To create a list of significant variables we start with an empty array (line 37) and add the names of variables which are determined to be significant by the test in line 43. To add an element to an existing array we construct an array with multiple elements (signaled by the parentheses) and define those elements to be the previous elements of "sig_list" (separated by spaces) and the element of "ind_list" that satisfied our test. So if "ind_list" started out as "(pop15 pop75 dpi)", "sig_list" was "(pop15)" and "pop75" satisfied the criterion, the array statement in line 45, after expansions have been performed, would be:

array sig_list = (pop15 pop75)

Thus we have appended pop75 to sig_list. Notice that the index of the foreach statement (line 40) runs from 1 to the number of variables in the array "ind_list", so we check each element of ind_list.
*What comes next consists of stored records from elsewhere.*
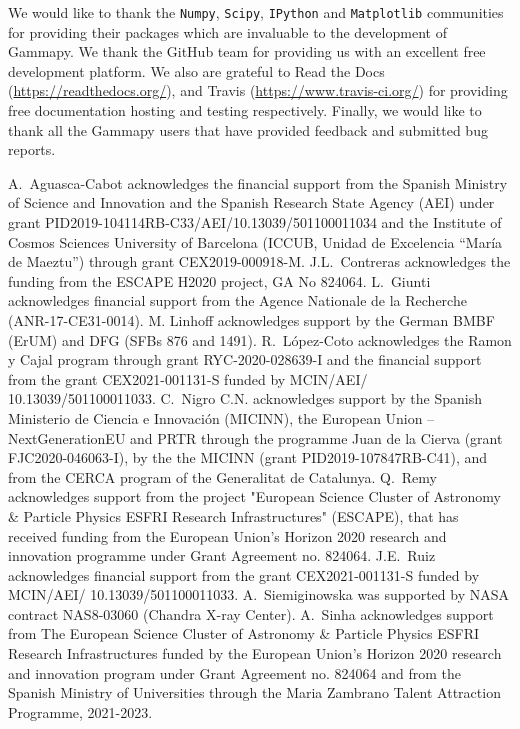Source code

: \documentclass[longauth]{aa}
\newcommand{\ReadthedocsUrl}{\url{https://readthedocs.org/}\xspace}
\newcommand{\TravisUrl}{\url{https://www.travis-ci.org/}\xspace}
\newcommand{\gammapy}{Gammapy\xspace}
\newcommand{\github}{GitHub\xspace}
\begin{document}
\begin{acknowledgements}

        We would like to thank the \texttt{Numpy}, \texttt{Scipy}, \texttt{IPython} and
        \texttt{Matplotlib} communities for providing their packages which are
        invaluable to the development of \gammapy. We thank the \github team for
        providing us with an excellent free development platform. We also are grateful
        to Read the Docs (\ReadthedocsUrl), and Travis (\TravisUrl) for providing free
        documentation hosting and testing respectively. Finally, we would like to thank
        all the \gammapy users that have provided feedback and submitted bug reports.

        A.~Aguasca-Cabot acknowledges the financial support from the Spanish Ministry of Science and Innovation
        and the Spanish Research State Agency (AEI) under grant PID2019-104114RB-C33/AEI/10.13039/501100011034
        and the Institute of Cosmos Sciences University of Barcelona (ICCUB, Unidad de Excelencia “María de Maeztu”)
        through grant CEX2019-000918-M. J.L.~Contreras acknowledges the funding from the ESCAPE H2020 project, GA No 824064.
        L.~Giunti acknowledges financial support from the Agence Nationale de la Recherche (ANR-17-CE31-0014). M. Linhoff
        acknowledges support by the German BMBF (ErUM) and DFG (SFBs 876 and 1491).
        R.~López-Coto acknowledges the Ramon y Cajal program through grant RYC-2020-028639-I and the financial support
        from the grant CEX2021-001131-S funded by MCIN/AEI/ 10.13039/501100011033. C.~Nigro C.N. acknowledges support by
        the Spanish Ministerio de Ciencia e Innovación (MICINN), the European Union – NextGenerationEU and PRTR  through
        the programme Juan de la Cierva (grant FJC2020-046063-I), by the the MICINN (grant PID2019-107847RB-C41), and from
        the CERCA program of the Generalitat de Catalunya. Q.~Remy acknowledges support from the project "European Science
        Cluster of Astronomy \& Particle Physics ESFRI Research Infrastructures" (ESCAPE), that has received funding from
        the European Union’s Horizon 2020 research and innovation programme under Grant Agreement no. 824064. J.E.~Ruiz
        acknowledges financial support from the grant
        CEX2021-001131-S funded by MCIN/AEI/ 10.13039/501100011033. A.~Siemiginowska was supported by NASA contract
        NAS8-03060 (Chandra X-ray Center). A.~Sinha acknowledges support from The European Science Cluster of Astronomy \&
        Particle Physics ESFRI Research Infrastructures  funded by the European Union’s Horizon 2020 research and
        innovation program under Grant Agreement no. 824064 and from the Spanish Ministry of Universities through the
        Maria Zambrano Talent Attraction Programme, 2021-2023.


\end{acknowledgements}
\end{document}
After we have constructed the significant list, we check to see if it is time to break out of the main loop (started on line 30). There are two conditions which may signal that we are done: all the variables were significant or none of the variables were significant. If either of these cases is true (line 51) we break from the loop. Otherwise we replace the independent variable list with the significant variable list. We must use parentheses in line 56 to set "ind_list" to an array of values instead of a single value.

When we reach line 60 we have completed calculating the stepwise regression and it is time to display the results and cleanup. If there were any significant elements we print them; otherwise we echo a message stating that no significant variables were found. Lines 68-71 clean up temporary variable and arrays that we have created, and we finish by exiting with a value of 1.

The end of the command file (lines 73-90) contains a small set of commands for printing out the status of the command file when an error occured. This is done by defining a macro which will print out the value of an array (if it exists) and delete it. We invoke this macro for each of the arrays used in the file. The matrices b_tmp and c_tmp are not cleaned up since they may not exist (if the first REG command generated an error). There is currently no way to determine if an SST variable exists.